### Activity
Once you reach the line containing "1. Take 2 tablespoons olive oil" in the data below, restate each line word for word up to and including the one containing "cheese and eggs.".

### Record extracts
* * * *

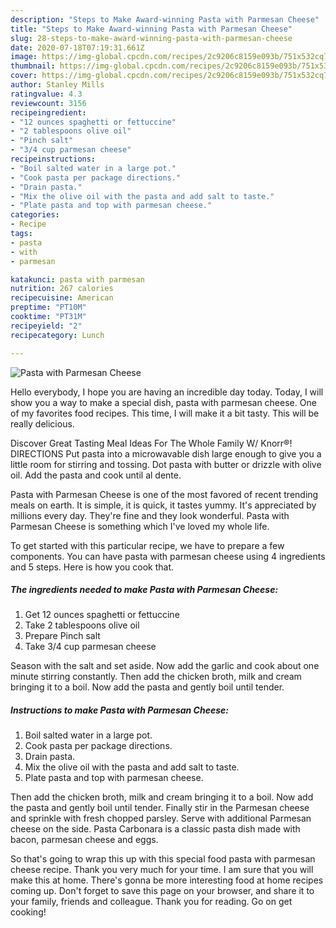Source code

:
 ```yaml
---
description: "Steps to Make Award-winning Pasta with Parmesan Cheese"
title: "Steps to Make Award-winning Pasta with Parmesan Cheese"
slug: 28-steps-to-make-award-winning-pasta-with-parmesan-cheese
date: 2020-07-18T07:19:31.661Z
image: https://img-global.cpcdn.com/recipes/2c9206c8159e093b/751x532cq70/pasta-with-parmesan-cheese-recipe-main-photo.jpg
thumbnail: https://img-global.cpcdn.com/recipes/2c9206c8159e093b/751x532cq70/pasta-with-parmesan-cheese-recipe-main-photo.jpg
cover: https://img-global.cpcdn.com/recipes/2c9206c8159e093b/751x532cq70/pasta-with-parmesan-cheese-recipe-main-photo.jpg
author: Stanley Mills
ratingvalue: 4.3
reviewcount: 3156
recipeingredient:
- "12 ounces spaghetti or fettuccine"
- "2 tablespoons olive oil"
- "Pinch salt"
- "3/4 cup parmesan cheese"
recipeinstructions:
- "Boil salted water in a large pot."
- "Cook pasta per package directions."
- "Drain pasta."
- "Mix the olive oil with the pasta and add salt to taste."
- "Plate pasta and top with parmesan cheese."
categories:
- Recipe
tags:
- pasta
- with
- parmesan

katakunci: pasta with parmesan 
nutrition: 267 calories
recipecuisine: American
preptime: "PT10M"
cooktime: "PT31M"
recipeyield: "2"
recipecategory: Lunch

---
```



![Pasta with Parmesan Cheese](https://img-global.cpcdn.com/recipes/2c9206c8159e093b/751x532cq70/pasta-with-parmesan-cheese-recipe-main-photo.jpg)

Hello everybody, I hope you are having an incredible day today. Today, I will show you a way to make a special dish, pasta with parmesan cheese. One of my favorites food recipes. This time, I will make it a bit tasty. This will be really delicious.

Discover Great Tasting Meal Ideas For The Whole Family W/ Knorr®! DIRECTIONS Put pasta into a microwavable dish large enough to give you a little room for stirring and tossing. Dot pasta with butter or drizzle with olive oil. Add the pasta and cook until al dente.

Pasta with Parmesan Cheese is one of the most favored of recent trending meals on earth. It is simple, it is quick, it tastes yummy. It's appreciated by millions every day. They're fine and they look wonderful. Pasta with Parmesan Cheese is something which I've loved my whole life.


To get started with this particular recipe, we have to prepare a few components. You can have pasta with parmesan cheese using 4 ingredients and 5 steps. Here is how you cook that.

<!--inarticleads1-->

##### The ingredients needed to make Pasta with Parmesan Cheese:

1. Get 12 ounces spaghetti or fettuccine
1. Take 2 tablespoons olive oil
1. Prepare Pinch salt
1. Take 3/4 cup parmesan cheese


Season with the salt and set aside. Now add the garlic and cook about one minute stirring constantly. Then add the chicken broth, milk and cream bringing it to a boil. Now add the pasta and gently boil until tender. 

<!--inarticleads2-->

##### Instructions to make Pasta with Parmesan Cheese:

1. Boil salted water in a large pot.
1. Cook pasta per package directions.
1. Drain pasta.
1. Mix the olive oil with the pasta and add salt to taste.
1. Plate pasta and top with parmesan cheese.


Then add the chicken broth, milk and cream bringing it to a boil. Now add the pasta and gently boil until tender. Finally stir in the Parmesan cheese and sprinkle with fresh chopped parsley. Serve with additional Parmesan cheese on the side. Pasta Carbonara is a classic pasta dish made with bacon, parmesan cheese and eggs. 

So that's going to wrap this up with this special food pasta with parmesan cheese recipe. Thank you very much for your time. I am sure that you will make this at home. There's gonna be more interesting food at home recipes coming up. Don't forget to save this page on your browser, and share it to your family, friends and colleague. Thank you for reading. Go on get cooking!
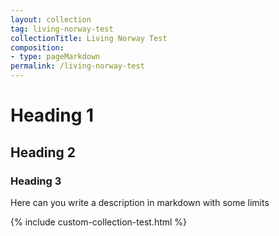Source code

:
```yaml
---
layout: collection
tag: living-norway-test
collectionTitle: Living Norway Test
composition:
- type: pageMarkdown 
permalink: /living-norway-test
---
```


# Heading 1

## Heading 2

### Heading 3


Here can you write a description in markdown with some limits




{% include custom-collection-test.html %}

* * * *

### Result
1. Take 2 tablespoons olive oil
1. Prepare Pinch salt
1. Take 3/4 cup parmesan cheese


Season with the salt and set aside. Now add the garlic and cook about one minute stirring constantly. Then add the chicken broth, milk and cream bringing it to a boil. Now add the pasta and gently boil until tender. 

<!--inarticleads2-->

##### Instructions to make Pasta with Parmesan Cheese:

1. Boil salted water in a large pot.
1. Cook pasta per package directions.
1. Drain pasta.
1. Mix the olive oil with the pasta and add salt to taste.
1. Plate pasta and top with parmesan cheese.


Then add the chicken broth, milk and cream bringing it to a boil. Now add the pasta and gently boil until tender. Finally stir in the Parmesan cheese and sprinkle with fresh chopped parsley. Serve with additional Parmesan cheese on the side. Pasta Carbonara is a classic pasta dish made with bacon, parmesan cheese and eggs. 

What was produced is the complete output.